# Records supplied:
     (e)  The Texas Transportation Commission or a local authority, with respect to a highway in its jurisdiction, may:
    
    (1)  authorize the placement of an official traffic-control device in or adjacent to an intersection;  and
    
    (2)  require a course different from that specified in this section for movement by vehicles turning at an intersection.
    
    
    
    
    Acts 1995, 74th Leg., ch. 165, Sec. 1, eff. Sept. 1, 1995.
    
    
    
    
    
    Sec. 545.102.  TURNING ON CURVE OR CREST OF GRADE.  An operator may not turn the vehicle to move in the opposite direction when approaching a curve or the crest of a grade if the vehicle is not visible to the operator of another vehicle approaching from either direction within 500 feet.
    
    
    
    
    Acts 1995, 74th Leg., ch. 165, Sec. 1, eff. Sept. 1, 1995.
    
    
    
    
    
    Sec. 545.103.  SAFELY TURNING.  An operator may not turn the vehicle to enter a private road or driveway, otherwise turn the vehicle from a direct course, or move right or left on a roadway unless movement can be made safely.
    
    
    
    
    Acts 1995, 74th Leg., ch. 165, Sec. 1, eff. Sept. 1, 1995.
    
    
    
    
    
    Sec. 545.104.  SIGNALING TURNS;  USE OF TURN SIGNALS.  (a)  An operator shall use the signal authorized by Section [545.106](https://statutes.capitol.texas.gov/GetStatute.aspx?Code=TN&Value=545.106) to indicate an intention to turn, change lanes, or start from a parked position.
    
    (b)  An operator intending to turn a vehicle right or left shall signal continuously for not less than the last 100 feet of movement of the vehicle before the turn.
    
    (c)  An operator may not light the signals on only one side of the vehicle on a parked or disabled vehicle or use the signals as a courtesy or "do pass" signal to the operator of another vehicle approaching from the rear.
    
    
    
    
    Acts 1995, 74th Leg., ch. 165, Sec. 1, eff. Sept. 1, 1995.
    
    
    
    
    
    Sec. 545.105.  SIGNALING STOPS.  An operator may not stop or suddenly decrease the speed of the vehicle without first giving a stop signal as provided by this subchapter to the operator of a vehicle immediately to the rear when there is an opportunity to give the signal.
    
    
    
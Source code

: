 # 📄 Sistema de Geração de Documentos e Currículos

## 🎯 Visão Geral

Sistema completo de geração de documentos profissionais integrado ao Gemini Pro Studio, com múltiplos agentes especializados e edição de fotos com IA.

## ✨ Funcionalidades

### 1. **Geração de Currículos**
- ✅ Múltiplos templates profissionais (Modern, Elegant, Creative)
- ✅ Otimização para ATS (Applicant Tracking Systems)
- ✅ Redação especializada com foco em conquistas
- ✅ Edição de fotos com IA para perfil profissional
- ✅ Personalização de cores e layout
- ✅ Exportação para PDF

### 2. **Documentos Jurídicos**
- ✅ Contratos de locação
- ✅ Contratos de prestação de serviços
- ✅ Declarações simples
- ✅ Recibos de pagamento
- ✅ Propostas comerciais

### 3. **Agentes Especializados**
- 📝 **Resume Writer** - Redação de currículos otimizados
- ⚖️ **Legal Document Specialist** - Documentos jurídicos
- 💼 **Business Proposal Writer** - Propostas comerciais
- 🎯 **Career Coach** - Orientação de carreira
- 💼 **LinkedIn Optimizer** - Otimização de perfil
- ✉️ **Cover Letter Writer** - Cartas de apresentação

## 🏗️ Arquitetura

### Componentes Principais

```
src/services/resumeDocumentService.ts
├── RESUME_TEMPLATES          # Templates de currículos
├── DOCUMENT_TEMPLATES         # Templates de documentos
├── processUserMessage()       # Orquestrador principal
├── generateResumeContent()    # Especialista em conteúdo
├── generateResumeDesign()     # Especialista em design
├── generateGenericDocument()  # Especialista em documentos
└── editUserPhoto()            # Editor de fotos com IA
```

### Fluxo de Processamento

# Work task:
Your task is to copy each line of the material that contains the word "fotos".

# Solution to this task:
Sistema completo de geração de documentos profissionais integrado ao Gemini Pro Studio, com múltiplos agentes especializados e edição de fotos com IA.
- ✅ Edição de fotos com IA para perfil profissional
└── editUserPhoto()            # Editor de fotos com IA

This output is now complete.